Saturday, July 19, 2008
I just hate it on how much downright nice you can be. I just hate it on how you can judge me simply based on exterior facts.
You have got to understand why I did what I did last night. Even if the action I did was extremely easy and sweet victory on my side.
You both have got to stop be so goddamn naive and wake up. It is aint easy for me either to put up the fucken damn drama. I did it cause of grandma. No grandma , I swear , I wouldnt even attend today's ''big'' celebrations.
Sometime I just do not understand why she can still give ideas to them when they clearly hated her. Mum, can you please for god's and my sake , quit been so goddamn nice and not naive? I swear I'll fight with you again. I just don't want you to be the victim of these people's mouth. Dad, you have got to understand that they hate mum. You have got to understand that these people doesnt even give a flying fuck towards us dad. Quit been so nice to 'em. They can be in their own goddamn world and we can be in ours. Dad , mum, if only I could let you see what I can saw, if only I could let you hear what I heard , I wouldnt be fightin' with you both in the car and at home respectively.
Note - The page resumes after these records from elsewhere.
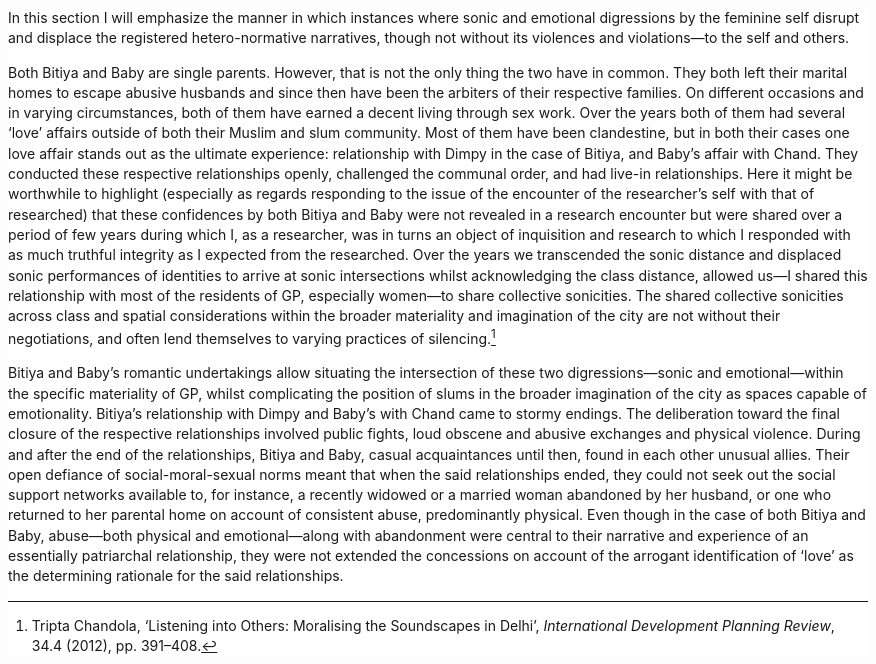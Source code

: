 In this section I will emphasize the manner in which instances where
sonic and emotional digressions by the feminine self disrupt and
displace the registered hetero-normative narratives, though not without
its violences and violations—to the self and others.

Both Bitiya and Baby are single parents. However, that is not the only
thing the two have in common. They both left their marital homes to
escape abusive husbands and since then have been the arbiters of their
respective families. On different occasions and in varying
circumstances, both of them have earned a decent living through sex
work. Over the years both of them had several ‘love’ affairs outside of
both their Muslim and slum community. Most of them have been
clandestine, but in both their cases one love affair stands out as the
ultimate experience: relationship with Dimpy in the case of Bitiya, and
Baby’s affair with Chand. They conducted these respective relationships
openly, challenged the communal order, and had live-in relationships.
Here it might be worthwhile to highlight (especially as regards
responding to the issue of the encounter of the researcher’s self with
that of researched) that these confidences by both Bitiya and Baby were
not revealed in a research encounter but were shared over a period of
few years during which I, as a researcher, was in turns an object of
inquisition and research to which I responded with as much truthful
integrity as I expected from the researched. Over the years we
transcended the sonic distance and displaced sonic performances of
identities to arrive at sonic intersections whilst acknowledging the
class distance, allowed us—I shared this relationship with most of the
residents of GP, especially women—to share collective sonicities. The
shared collective sonicities across class and spatial considerations
within the broader materiality and imagination of the city are not
without their negotiations, and often lend themselves to varying
practices of silencing.[^3_5]

Bitiya and Baby’s romantic undertakings allow situating the intersection
of these two digressions—sonic and emotional—within the specific
materiality of GP, whilst complicating the position of slums in the
broader imagination of the city as spaces capable of emotionality.
Bitiya’s relationship with Dimpy and Baby’s with Chand came to stormy
endings. The deliberation toward the final closure of the respective
relationships involved public fights, loud obscene and abusive exchanges
and physical violence. During and after the end of the relationships,
Bitiya and Baby, casual acquaintances until then, found in each other
unusual allies. Their open defiance of social-moral-sexual norms meant
that when the said relationships ended, they could not seek out the
social support networks available to, for instance, a recently widowed
or a married woman abandoned by her husband, or one who returned to her
parental home on account of consistent abuse, predominantly physical.
Even though in the case of both Bitiya and Baby, abuse—both physical and
emotional—along with abandonment were central to their narrative and
experience of an essentially patriarchal relationship, they were not
extended the concessions on account of the arrogant identification of
‘love’ as the determining rationale for the said relationships.


[^3_1]: *Slavoj Zizek’s The Pervert’s Guide to Cinema* (dir. Sophie Fiennes, 2006). Emphasis added.
[^3_2]: A type of suit with loose trousers and long shirt. It is a common, everyday attire for most young women in Asia.
[^3_3]: A long scarf worn with the salwaar-kurtas; in most instances it is considered essential, and not wearing it is often seen as a sign of indecency.
[^3_4]: Literally translated as sister-fucker and mother-fucker, respectively, these abuses are used in the everyday, common exchange without the direct implications and violence suggested.
[^3_5]: Tripta Chandola, ‘Listening into Others: Moralising the Soundscapes in Delhi’, *International Development Planning Review*, 34.4 (2012), pp. 391–408.
[^3_6]: Special Mention - Sheila Dikshit, https://www.leekuanyewworldcityprize.com.sg/laureates/2010/special-mentions/sheila-dikshit/.
[^3_7]: Poonam Chandra Pandey, ‘Sheila Dixit: Architect of Modern Delhi, Wanted to Develop it like Singapore’, https://morningindia.in/sheila-dikshitarchitect-of-modern-delhi-wanted-to-develop-it-like-singapore/’. Slavoj Zizek, ‘Capitalism with Asian Values’, *Al Jazeera*, 13 November 2011, https://www.aljazeera.com/programmes/talktojazeera/2011/10/2011102813360731764.html.
[^3_8]: The premise of the Bhagidari System (literally translated as‘participatory system’) is to involve ‘citizens’ in the processes of governance so as to make it effective, transparent and collaborative. However, the only citizen groups that are presently involved in the Bhagidari System are the Resident Welfare Association (RWAs) of middle-class, often gated settlements and market traders’associations (MTAs).
[^3_9]: Faiz Ahmed Faiz, ‘Don't Ask Me for That Love Again’, trans. Agha Shahid Ali, in *The Rebel’s Silhouette: Selected Poems of Faiz Ahmed Faiz,* Amherst: Massachusetts UP, 1995, 5.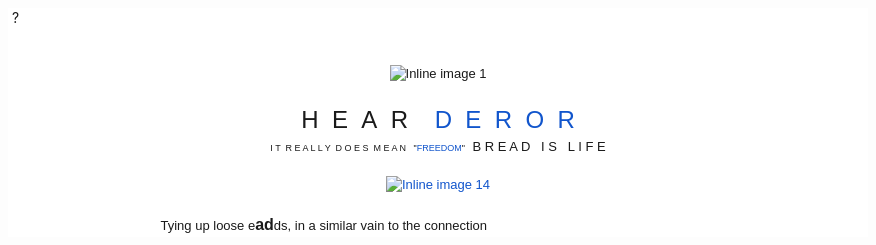 &nbsp;</i>?</span></b></div><div style="font-family: arial, sans-serif; font-size: small; text-align: center;"><b><span style="font-family: &quot;arial black&quot; , sans-serif; font-size: medium;"><br /></span></b></div><div style="font-family: arial, sans-serif; font-size: small; text-align: center;"><img alt="Inline image 1" height="185" src="reqs/matchbox20.bitbucket.io/EUREKA_files/saved_resource(4)" style="border: 0px; margin-right: 0px;" width="669" /></div><div style="font-family: arial, sans-serif; font-size: small; text-align: center;"><br /></div><div style="font-family: arial, sans-serif; font-size: small; text-align: center;"><span style="font-size: x-large;"><span style="font-family: &quot;arial black&quot; , sans-serif;">H</span><span style="font-family: &quot;arial black&quot; , sans-serif;">&nbsp;</span><span style="font-family: &quot;arial black&quot; , sans-serif;">&nbsp;</span><span style="font-family: &quot;arial black&quot; , sans-serif;">E</span><span style="font-family: &quot;arial black&quot; , sans-serif;">&nbsp;</span><span style="font-family: &quot;arial black&quot; , sans-serif;">&nbsp;</span><span style="font-family: &quot;arial black&quot; , sans-serif;">A</span><span style="font-family: &quot;arial black&quot; , sans-serif;">&nbsp;</span><span style="font-family: &quot;arial black&quot; , sans-serif;">&nbsp;</span><span style="font-family: &quot;arial black&quot; , sans-serif;">R</span><span style="font-family: &quot;arial black&quot; , sans-serif;">&nbsp;</span><span style="font-family: &quot;arial black&quot; , sans-serif;">&nbsp;</span><span style="font-family: &quot;arial black&quot; , sans-serif;">&nbsp;</span><span style="font-family: &quot;arial black&quot; , sans-serif;">&nbsp;</span><a data-saferedirecturl="https://www.google.com/url?hl=en&amp;q=http://deror.reallyhim.com&amp;source=gmail&amp;ust=1504010678601000&amp;usg=AFQjCNF7qKowpCBOE-FAGmRvcHuYuxTkcA" href="http://deror.reallyhim.com/" style="color: #1155cc; font-family: &quot;arial black&quot;, sans-serif; text-decoration-line: none;" target="_blank">D</a><span style="font-family: &quot;arial black&quot; , sans-serif;">&nbsp;</span><span style="font-family: &quot;arial black&quot; , sans-serif;">&nbsp;</span><a data-saferedirecturl="https://www.google.com/url?hl=en&amp;q=http://deror.reallyhim.com&amp;source=gmail&amp;ust=1504010678601000&amp;usg=AFQjCNF7qKowpCBOE-FAGmRvcHuYuxTkcA" href="http://deror.reallyhim.com/" style="color: #1155cc; font-family: &quot;arial black&quot;, sans-serif; text-decoration-line: none;" target="_blank">E</a><span style="font-family: &quot;arial black&quot; , sans-serif;">&nbsp;</span><span style="font-family: &quot;arial black&quot; , sans-serif;">&nbsp;</span><a data-saferedirecturl="https://www.google.com/url?hl=en&amp;q=http://deror.reallyhim.com&amp;source=gmail&amp;ust=1504010678601000&amp;usg=AFQjCNF7qKowpCBOE-FAGmRvcHuYuxTkcA" href="http://deror.reallyhim.com/" style="color: #1155cc; font-family: &quot;arial black&quot;, sans-serif; text-decoration-line: none;" target="_blank">R</a><span style="font-family: &quot;arial black&quot; , sans-serif;">&nbsp;</span><span style="font-family: &quot;arial black&quot; , sans-serif;">&nbsp;</span><a data-saferedirecturl="https://www.google.com/url?hl=en&amp;q=http://deror.reallyhim.com&amp;source=gmail&amp;ust=1504010678601000&amp;usg=AFQjCNF7qKowpCBOE-FAGmRvcHuYuxTkcA" href="http://deror.reallyhim.com/" style="color: #1155cc; font-family: &quot;arial black&quot;, sans-serif; text-decoration-line: none;" target="_blank">O</a><span style="font-family: &quot;arial black&quot; , sans-serif;">&nbsp;</span><span style="font-family: &quot;arial black&quot; , sans-serif;">&nbsp;</span><a data-saferedirecturl="https://www.google.com/url?hl=en&amp;q=http://deror.reallyhim.com&amp;source=gmail&amp;ust=1504010678601000&amp;usg=AFQjCNF7qKowpCBOE-FAGmRvcHuYuxTkcA" href="http://deror.reallyhim.com/" style="color: #1155cc; font-family: &quot;arial black&quot;, sans-serif; text-decoration-line: none;" target="_blank">R</a></span></div><div style="font-family: arial, sans-serif; font-size: small; text-align: center;"><span style="font-family: &quot;arial black&quot; , sans-serif; font-size: xx-small;">I T &nbsp;R E A L L Y &nbsp;D O E S &nbsp;M E A N &nbsp; "<a data-saferedirecturl="https://www.google.com/url?hl=en&amp;q=http://deror.reallyhim.com&amp;source=gmail&amp;ust=1504010678601000&amp;usg=AFQjCNF7qKowpCBOE-FAGmRvcHuYuxTkcA" href="http://deror.reallyhim.com/" style="color: #1155cc; font-family: arial, sans-serif; text-decoration-line: none;" target="_blank">FREEDOM</a>" &nbsp;&nbsp;</span><span style="font-family: &quot;arial black&quot; , sans-serif;">B R E A D &nbsp; I S &nbsp; L I F E</span></div><div style="font-family: arial, sans-serif; font-size: small; text-align: center;"><br /></div><div style="font-family: arial, sans-serif; font-size: small; text-align: center;"><a data-saferedirecturl="https://www.google.com/url?hl=en&amp;q=https://www.prlog.org/12646889-so-you-think-you-can-tell-heaven-from-hell-fake-blue-skies-from-antagonizing-pain.html&amp;source=gmail&amp;ust=1504010678601000&amp;usg=AFQjCNG-hIeNlkMqc4A-k4qWp-W1_Yippw" href="https://www.prlog.org/12646889-so-you-think-you-can-tell-heaven-from-hell-fake-blue-skies-from-antagonizing-pain.html" style="color: #1155cc; text-decoration-line: none;" target="_blank"><img alt="Inline image 14" height="154" src="reqs/matchbox20.bitbucket.io/EUREKA_files/saved_resource(5)" style="border: 0px; margin-right: 0px;" width="416" /></a></div><div style="font-family: arial, sans-serif; font-size: small; text-align: center;"><center><div style="text-align: justify; width: 555px;"><div><br /></div><div>Tying up loose&nbsp;<span style="font-family: &quot;comic sans ms&quot; , sans-serif;">e<strong><span style="font-size: medium;">ad</span></strong>ds</span>, in a similar vain to the connection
I did what I did for the good of the whole family. There is no hell way I'm gonna make you both the victim of these people's mouth. Trust me on this. One day, just one day dad mum, just that one goddamn day, you'll understand.
But now, everything's difficult. Grandmama just held my hands yesterday night and asked me to be there today. How can I ever let my fav. woman down ? Oh God, why do you even put me into this position where all my loves one involve around those hyprocrites ? Damnit.